Your answer should consist of each line below that contains the string "function".

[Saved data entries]
○ ○ ○ ○ ○
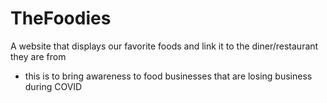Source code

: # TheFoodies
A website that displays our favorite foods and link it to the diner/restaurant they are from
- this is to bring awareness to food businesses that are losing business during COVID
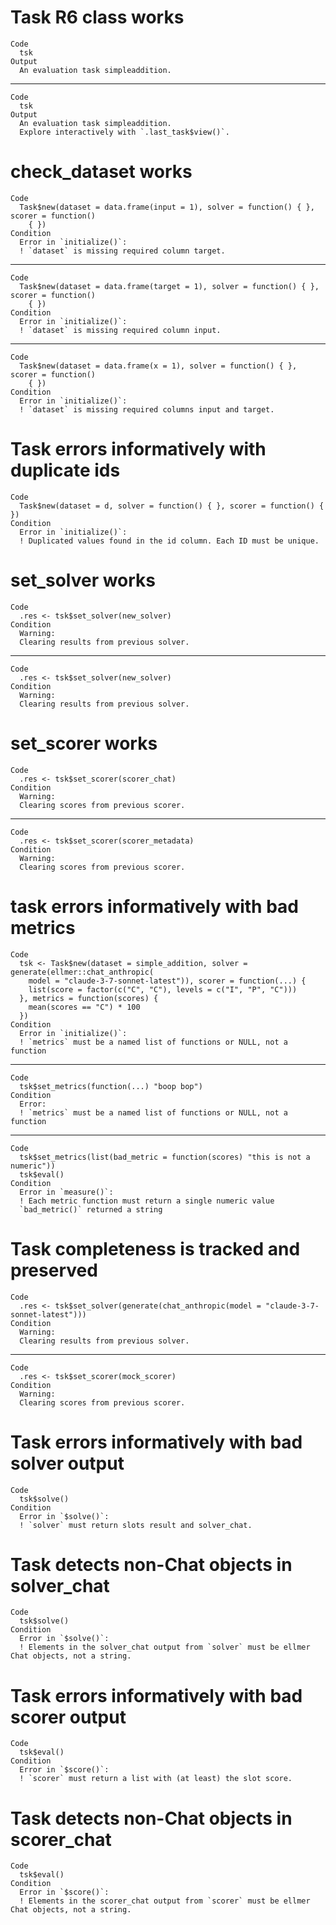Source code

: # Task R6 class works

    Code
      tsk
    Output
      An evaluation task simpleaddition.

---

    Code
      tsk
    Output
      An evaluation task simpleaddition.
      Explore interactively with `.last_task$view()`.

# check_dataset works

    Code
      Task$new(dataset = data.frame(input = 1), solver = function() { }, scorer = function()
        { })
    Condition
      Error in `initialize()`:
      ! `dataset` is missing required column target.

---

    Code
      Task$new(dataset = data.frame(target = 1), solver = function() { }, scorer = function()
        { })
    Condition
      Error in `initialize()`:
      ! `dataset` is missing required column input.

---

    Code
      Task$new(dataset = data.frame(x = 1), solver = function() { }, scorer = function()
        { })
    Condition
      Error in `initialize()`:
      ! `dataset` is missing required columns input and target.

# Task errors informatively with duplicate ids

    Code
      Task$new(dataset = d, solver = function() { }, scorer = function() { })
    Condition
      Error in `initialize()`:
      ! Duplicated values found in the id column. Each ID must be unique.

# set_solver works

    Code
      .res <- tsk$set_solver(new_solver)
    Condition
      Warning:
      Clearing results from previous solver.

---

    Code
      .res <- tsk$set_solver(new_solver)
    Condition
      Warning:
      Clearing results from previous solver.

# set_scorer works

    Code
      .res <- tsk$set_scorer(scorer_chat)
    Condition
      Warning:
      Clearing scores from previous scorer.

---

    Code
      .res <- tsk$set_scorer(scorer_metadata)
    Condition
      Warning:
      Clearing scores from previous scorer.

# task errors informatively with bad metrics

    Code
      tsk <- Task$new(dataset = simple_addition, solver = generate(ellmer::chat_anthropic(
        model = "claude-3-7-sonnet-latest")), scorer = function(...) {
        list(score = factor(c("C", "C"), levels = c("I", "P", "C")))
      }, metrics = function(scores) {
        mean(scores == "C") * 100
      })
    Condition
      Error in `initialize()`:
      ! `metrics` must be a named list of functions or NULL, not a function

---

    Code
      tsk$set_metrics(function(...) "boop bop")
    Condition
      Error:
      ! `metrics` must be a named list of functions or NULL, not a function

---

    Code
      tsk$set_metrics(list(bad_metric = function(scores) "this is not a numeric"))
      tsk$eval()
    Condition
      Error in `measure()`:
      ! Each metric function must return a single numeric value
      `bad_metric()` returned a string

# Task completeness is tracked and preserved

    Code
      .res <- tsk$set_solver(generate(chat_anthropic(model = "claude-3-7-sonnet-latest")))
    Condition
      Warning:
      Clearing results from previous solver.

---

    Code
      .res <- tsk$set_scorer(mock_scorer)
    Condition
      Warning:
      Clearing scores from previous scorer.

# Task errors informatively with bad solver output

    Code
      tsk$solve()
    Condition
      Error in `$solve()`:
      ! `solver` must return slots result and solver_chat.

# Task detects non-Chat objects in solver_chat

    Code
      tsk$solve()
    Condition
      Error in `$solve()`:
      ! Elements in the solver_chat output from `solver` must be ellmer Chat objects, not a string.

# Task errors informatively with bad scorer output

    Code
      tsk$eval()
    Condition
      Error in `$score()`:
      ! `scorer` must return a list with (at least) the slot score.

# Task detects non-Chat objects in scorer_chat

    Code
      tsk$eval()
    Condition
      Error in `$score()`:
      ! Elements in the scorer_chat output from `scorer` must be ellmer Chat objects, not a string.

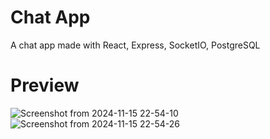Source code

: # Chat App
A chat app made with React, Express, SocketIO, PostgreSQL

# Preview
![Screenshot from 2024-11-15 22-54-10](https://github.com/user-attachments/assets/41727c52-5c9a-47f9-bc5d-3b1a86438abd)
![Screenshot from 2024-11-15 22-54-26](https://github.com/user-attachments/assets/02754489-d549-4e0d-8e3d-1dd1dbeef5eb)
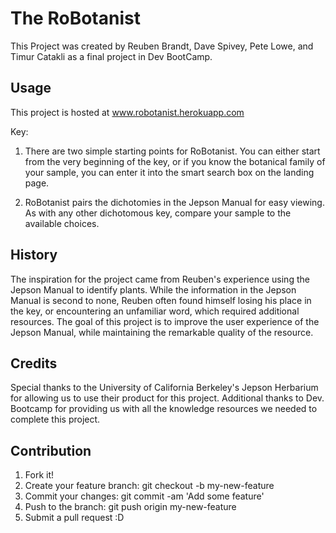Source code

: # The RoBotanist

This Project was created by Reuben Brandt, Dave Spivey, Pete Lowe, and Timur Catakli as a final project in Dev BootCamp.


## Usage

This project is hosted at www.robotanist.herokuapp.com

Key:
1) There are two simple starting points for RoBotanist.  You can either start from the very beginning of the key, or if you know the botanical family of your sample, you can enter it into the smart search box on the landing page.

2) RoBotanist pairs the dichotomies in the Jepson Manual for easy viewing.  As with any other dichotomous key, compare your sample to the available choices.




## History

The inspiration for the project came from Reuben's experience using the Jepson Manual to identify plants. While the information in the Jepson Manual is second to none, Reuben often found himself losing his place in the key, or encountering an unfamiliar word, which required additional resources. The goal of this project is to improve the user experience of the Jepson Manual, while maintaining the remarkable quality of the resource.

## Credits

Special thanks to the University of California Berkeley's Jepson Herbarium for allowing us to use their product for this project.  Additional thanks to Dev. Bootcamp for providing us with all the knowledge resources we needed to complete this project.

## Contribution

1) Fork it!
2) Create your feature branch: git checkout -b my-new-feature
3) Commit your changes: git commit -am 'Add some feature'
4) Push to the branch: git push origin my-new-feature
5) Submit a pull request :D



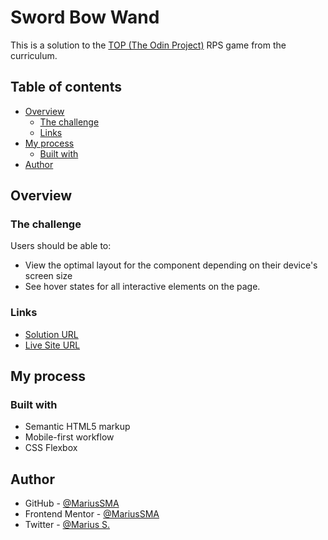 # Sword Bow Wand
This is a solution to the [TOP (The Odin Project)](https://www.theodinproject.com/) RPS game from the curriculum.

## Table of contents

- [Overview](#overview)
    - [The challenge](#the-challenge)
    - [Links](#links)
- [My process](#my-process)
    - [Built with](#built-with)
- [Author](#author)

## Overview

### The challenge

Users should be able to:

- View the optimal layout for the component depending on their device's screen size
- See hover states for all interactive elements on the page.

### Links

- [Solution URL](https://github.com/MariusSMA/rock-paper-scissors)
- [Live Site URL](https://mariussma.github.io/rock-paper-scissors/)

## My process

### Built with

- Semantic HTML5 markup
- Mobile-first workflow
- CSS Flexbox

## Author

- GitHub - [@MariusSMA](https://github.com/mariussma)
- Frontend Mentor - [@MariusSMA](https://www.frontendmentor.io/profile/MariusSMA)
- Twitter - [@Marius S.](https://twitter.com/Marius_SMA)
○ ○ ○ ○ ○
- [SOLUTION TO THE EXERCISE]:
      Task$new(dataset = data.frame(input = 1), solver = function() { }, scorer = function()
      Task$new(dataset = data.frame(target = 1), solver = function() { }, scorer = function()
      Task$new(dataset = data.frame(x = 1), solver = function() { }, scorer = function()
      Task$new(dataset = d, solver = function() { }, scorer = function() { })
        model = "claude-3-7-sonnet-latest")), scorer = function(...) {
      }, metrics = function(scores) {
      ! `metrics` must be a named list of functions or NULL, not a function
      tsk$set_metrics(function(...) "boop bop")
      ! `metrics` must be a named list of functions or NULL, not a function
      tsk$set_metrics(list(bad_metric = function(scores) "this is not a numeric"))
      ! Each metric function must return a single numeric value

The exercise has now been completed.